> [Work request]:
Each entry has to be printed again exactly.

> [Entries provided]:
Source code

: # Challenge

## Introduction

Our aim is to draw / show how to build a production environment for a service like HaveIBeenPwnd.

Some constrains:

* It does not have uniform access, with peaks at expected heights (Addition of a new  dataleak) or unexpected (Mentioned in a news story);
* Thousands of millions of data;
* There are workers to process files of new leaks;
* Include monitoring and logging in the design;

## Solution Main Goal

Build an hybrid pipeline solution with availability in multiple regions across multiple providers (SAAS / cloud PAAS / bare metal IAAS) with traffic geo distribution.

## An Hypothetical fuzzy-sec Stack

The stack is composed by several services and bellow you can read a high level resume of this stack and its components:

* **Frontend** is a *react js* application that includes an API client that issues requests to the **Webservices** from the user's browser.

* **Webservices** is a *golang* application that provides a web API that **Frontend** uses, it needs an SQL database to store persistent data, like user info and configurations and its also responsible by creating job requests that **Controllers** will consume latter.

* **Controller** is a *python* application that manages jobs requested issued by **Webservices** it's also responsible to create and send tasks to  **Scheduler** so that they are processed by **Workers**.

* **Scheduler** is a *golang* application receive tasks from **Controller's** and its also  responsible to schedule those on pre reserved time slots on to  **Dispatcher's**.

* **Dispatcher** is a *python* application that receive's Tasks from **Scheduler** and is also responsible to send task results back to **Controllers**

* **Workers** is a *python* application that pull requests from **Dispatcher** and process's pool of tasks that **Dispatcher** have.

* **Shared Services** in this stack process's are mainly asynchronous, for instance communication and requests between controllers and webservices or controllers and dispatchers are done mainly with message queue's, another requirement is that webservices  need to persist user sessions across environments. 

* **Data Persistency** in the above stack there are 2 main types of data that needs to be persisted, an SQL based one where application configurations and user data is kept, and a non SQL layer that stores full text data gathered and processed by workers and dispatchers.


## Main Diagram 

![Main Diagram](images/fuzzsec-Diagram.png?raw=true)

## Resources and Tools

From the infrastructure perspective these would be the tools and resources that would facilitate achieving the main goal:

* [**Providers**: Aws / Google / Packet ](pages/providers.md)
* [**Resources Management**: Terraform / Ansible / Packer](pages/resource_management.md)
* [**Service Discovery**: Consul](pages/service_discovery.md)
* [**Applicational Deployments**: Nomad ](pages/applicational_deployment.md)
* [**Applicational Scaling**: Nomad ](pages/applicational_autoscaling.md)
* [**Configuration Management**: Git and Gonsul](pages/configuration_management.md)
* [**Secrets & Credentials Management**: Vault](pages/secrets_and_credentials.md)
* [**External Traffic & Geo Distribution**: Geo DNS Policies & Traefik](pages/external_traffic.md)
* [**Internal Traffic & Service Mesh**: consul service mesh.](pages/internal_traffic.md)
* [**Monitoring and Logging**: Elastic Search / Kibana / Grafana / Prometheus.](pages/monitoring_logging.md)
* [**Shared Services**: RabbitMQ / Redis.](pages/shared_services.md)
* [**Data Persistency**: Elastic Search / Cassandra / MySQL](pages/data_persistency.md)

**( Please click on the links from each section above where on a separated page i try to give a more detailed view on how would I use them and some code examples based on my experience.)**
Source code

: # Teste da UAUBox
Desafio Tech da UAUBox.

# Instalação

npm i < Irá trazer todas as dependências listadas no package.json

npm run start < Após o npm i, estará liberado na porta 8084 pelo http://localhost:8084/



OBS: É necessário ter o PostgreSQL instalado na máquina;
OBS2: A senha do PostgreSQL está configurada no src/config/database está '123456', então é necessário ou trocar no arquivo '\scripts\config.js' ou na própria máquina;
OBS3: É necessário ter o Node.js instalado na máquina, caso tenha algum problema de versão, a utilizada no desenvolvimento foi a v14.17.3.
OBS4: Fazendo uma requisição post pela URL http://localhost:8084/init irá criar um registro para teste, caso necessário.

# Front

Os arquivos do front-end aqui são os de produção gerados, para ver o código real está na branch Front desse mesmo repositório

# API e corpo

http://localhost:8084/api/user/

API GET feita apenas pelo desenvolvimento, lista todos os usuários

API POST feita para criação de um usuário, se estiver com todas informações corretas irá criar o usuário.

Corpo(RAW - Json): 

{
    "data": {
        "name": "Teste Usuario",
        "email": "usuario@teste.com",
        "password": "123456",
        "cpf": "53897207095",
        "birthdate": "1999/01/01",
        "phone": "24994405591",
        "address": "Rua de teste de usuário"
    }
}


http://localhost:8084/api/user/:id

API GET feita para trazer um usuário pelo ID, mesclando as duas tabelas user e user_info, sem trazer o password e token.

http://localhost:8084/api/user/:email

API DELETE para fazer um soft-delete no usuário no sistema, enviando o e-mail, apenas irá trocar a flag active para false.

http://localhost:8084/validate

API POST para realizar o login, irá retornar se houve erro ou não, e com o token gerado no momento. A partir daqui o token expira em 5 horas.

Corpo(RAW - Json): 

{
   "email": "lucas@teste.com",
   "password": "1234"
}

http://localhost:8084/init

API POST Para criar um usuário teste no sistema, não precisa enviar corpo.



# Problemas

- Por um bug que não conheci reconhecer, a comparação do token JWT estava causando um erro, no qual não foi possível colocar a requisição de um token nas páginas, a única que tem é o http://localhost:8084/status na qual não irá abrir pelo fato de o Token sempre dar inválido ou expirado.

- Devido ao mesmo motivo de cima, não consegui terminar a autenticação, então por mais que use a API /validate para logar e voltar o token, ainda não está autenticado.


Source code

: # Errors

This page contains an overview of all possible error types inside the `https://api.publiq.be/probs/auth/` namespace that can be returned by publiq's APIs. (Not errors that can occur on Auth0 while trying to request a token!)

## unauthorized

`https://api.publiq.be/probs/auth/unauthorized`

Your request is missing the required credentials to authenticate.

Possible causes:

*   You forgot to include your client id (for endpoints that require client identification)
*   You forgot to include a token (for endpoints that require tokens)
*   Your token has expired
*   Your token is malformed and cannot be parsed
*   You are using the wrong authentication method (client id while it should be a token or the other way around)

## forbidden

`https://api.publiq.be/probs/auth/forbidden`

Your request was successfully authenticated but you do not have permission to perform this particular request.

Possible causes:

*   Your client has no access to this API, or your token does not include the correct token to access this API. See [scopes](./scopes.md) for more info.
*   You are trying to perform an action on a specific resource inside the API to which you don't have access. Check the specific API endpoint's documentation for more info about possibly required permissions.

> [Expected output]:
Source code

: # Challenge

## Introduction

Our aim is to draw / show how to build a production environment for a service like HaveIBeenPwnd.

Some constrains:

* It does not have uniform access, with peaks at expected heights (Addition of a new  dataleak) or unexpected (Mentioned in a news story);
* Thousands of millions of data;
* There are workers to process files of new leaks;
* Include monitoring and logging in the design;

## Solution Main Goal

Build an hybrid pipeline solution with availability in multiple regions across multiple providers (SAAS / cloud PAAS / bare metal IAAS) with traffic geo distribution.

## An Hypothetical fuzzy-sec Stack

The stack is composed by several services and bellow you can read a high level resume of this stack and its components:

* **Frontend** is a *react js* application that includes an API client that issues requests to the **Webservices** from the user's browser.

* **Webservices** is a *golang* application that provides a web API that **Frontend** uses, it needs an SQL database to store persistent data, like user info and configurations and its also responsible by creating job requests that **Controllers** will consume latter.

* **Controller** is a *python* application that manages jobs requested issued by **Webservices** it's also responsible to create and send tasks to  **Scheduler** so that they are processed by **Workers**.

* **Scheduler** is a *golang* application receive tasks from **Controller's** and its also  responsible to schedule those on pre reserved time slots on to  **Dispatcher's**.

* **Dispatcher** is a *python* application that receive's Tasks from **Scheduler** and is also responsible to send task results back to **Controllers**

* **Workers** is a *python* application that pull requests from **Dispatcher** and process's pool of tasks that **Dispatcher** have.

* **Shared Services** in this stack process's are mainly asynchronous, for instance communication and requests between controllers and webservices or controllers and dispatchers are done mainly with message queue's, another requirement is that webservices  need to persist user sessions across environments. 

* **Data Persistency** in the above stack there are 2 main types of data that needs to be persisted, an SQL based one where application configurations and user data is kept, and a non SQL layer that stores full text data gathered and processed by workers and dispatchers.


## Main Diagram 

![Main Diagram](images/fuzzsec-Diagram.png?raw=true)

## Resources and Tools

From the infrastructure perspective these would be the tools and resources that would facilitate achieving the main goal:

* [**Providers**: Aws / Google / Packet ](pages/providers.md)
* [**Resources Management**: Terraform / Ansible / Packer](pages/resource_management.md)
* [**Service Discovery**: Consul](pages/service_discovery.md)
* [**Applicational Deployments**: Nomad ](pages/applicational_deployment.md)
* [**Applicational Scaling**: Nomad ](pages/applicational_autoscaling.md)
* [**Configuration Management**: Git and Gonsul](pages/configuration_management.md)
* [**Secrets & Credentials Management**: Vault](pages/secrets_and_credentials.md)
* [**External Traffic & Geo Distribution**: Geo DNS Policies & Traefik](pages/external_traffic.md)
* [**Internal Traffic & Service Mesh**: consul service mesh.](pages/internal_traffic.md)
* [**Monitoring and Logging**: Elastic Search / Kibana / Grafana / Prometheus.](pages/monitoring_logging.md)
* [**Shared Services**: RabbitMQ / Redis.](pages/shared_services.md)
* [**Data Persistency**: Elastic Search / Cassandra / MySQL](pages/data_persistency.md)

**( Please click on the links from each section above where on a separated page i try to give a more detailed view on how would I use them and some code examples based on my experience.)**
Source code

: # Teste da UAUBox
Desafio Tech da UAUBox.

# Instalação

npm i < Irá trazer todas as dependências listadas no package.json

npm run start < Após o npm i, estará liberado na porta 8084 pelo http://localhost:8084/



OBS: É necessário ter o PostgreSQL instalado na máquina;
OBS2: A senha do PostgreSQL está configurada no src/config/database está '123456', então é necessário ou trocar no arquivo '\scripts\config.js' ou na própria máquina;
OBS3: É necessário ter o Node.js instalado na máquina, caso tenha algum problema de versão, a utilizada no desenvolvimento foi a v14.17.3.
OBS4: Fazendo uma requisição post pela URL http://localhost:8084/init irá criar um registro para teste, caso necessário.

# Front

Os arquivos do front-end aqui são os de produção gerados, para ver o código real está na branch Front desse mesmo repositório

# API e corpo

http://localhost:8084/api/user/

API GET feita apenas pelo desenvolvimento, lista todos os usuários

API POST feita para criação de um usuário, se estiver com todas informações corretas irá criar o usuário.

Corpo(RAW - Json): 

{
    "data": {
        "name": "Teste Usuario",
        "email": "usuario@teste.com",
        "password": "123456",
        "cpf": "53897207095",
        "birthdate": "1999/01/01",
        "phone": "24994405591",
        "address": "Rua de teste de usuário"
    }
}


http://localhost:8084/api/user/:id

API GET feita para trazer um usuário pelo ID, mesclando as duas tabelas user e user_info, sem trazer o password e token.

http://localhost:8084/api/user/:email

API DELETE para fazer um soft-delete no usuário no sistema, enviando o e-mail, apenas irá trocar a flag active para false.

http://localhost:8084/validate

API POST para realizar o login, irá retornar se houve erro ou não, e com o token gerado no momento. A partir daqui o token expira em 5 horas.

Corpo(RAW - Json): 

{
   "email": "lucas@teste.com",
   "password": "1234"
}

http://localhost:8084/init

API POST Para criar um usuário teste no sistema, não precisa enviar corpo.



# Problemas

- Por um bug que não conheci reconhecer, a comparação do token JWT estava causando um erro, no qual não foi possível colocar a requisição de um token nas páginas, a única que tem é o http://localhost:8084/status na qual não irá abrir pelo fato de o Token sempre dar inválido ou expirado.

- Devido ao mesmo motivo de cima, não consegui terminar a autenticação, então por mais que use a API /validate para logar e voltar o token, ainda não está autenticado.


Source code

: # Errors

This page contains an overview of all possible error types inside the `https://api.publiq.be/probs/auth/` namespace that can be returned by publiq's APIs. (Not errors that can occur on Auth0 while trying to request a token!)

## unauthorized

`https://api.publiq.be/probs/auth/unauthorized`

Your request is missing the required credentials to authenticate.

Possible causes:

*   You forgot to include your client id (for endpoints that require client identification)
*   You forgot to include a token (for endpoints that require tokens)
*   Your token has expired
*   Your token is malformed and cannot be parsed
*   You are using the wrong authentication method (client id while it should be a token or the other way around)

## forbidden

`https://api.publiq.be/probs/auth/forbidden`

Your request was successfully authenticated but you do not have permission to perform this particular request.

Possible causes:

*   Your client has no access to this API, or your token does not include the correct token to access this API. See [scopes](./scopes.md) for more info.
*   You are trying to perform an action on a specific resource inside the API to which you don't have access. Check the specific API endpoint's documentation for more info about possibly required permissions.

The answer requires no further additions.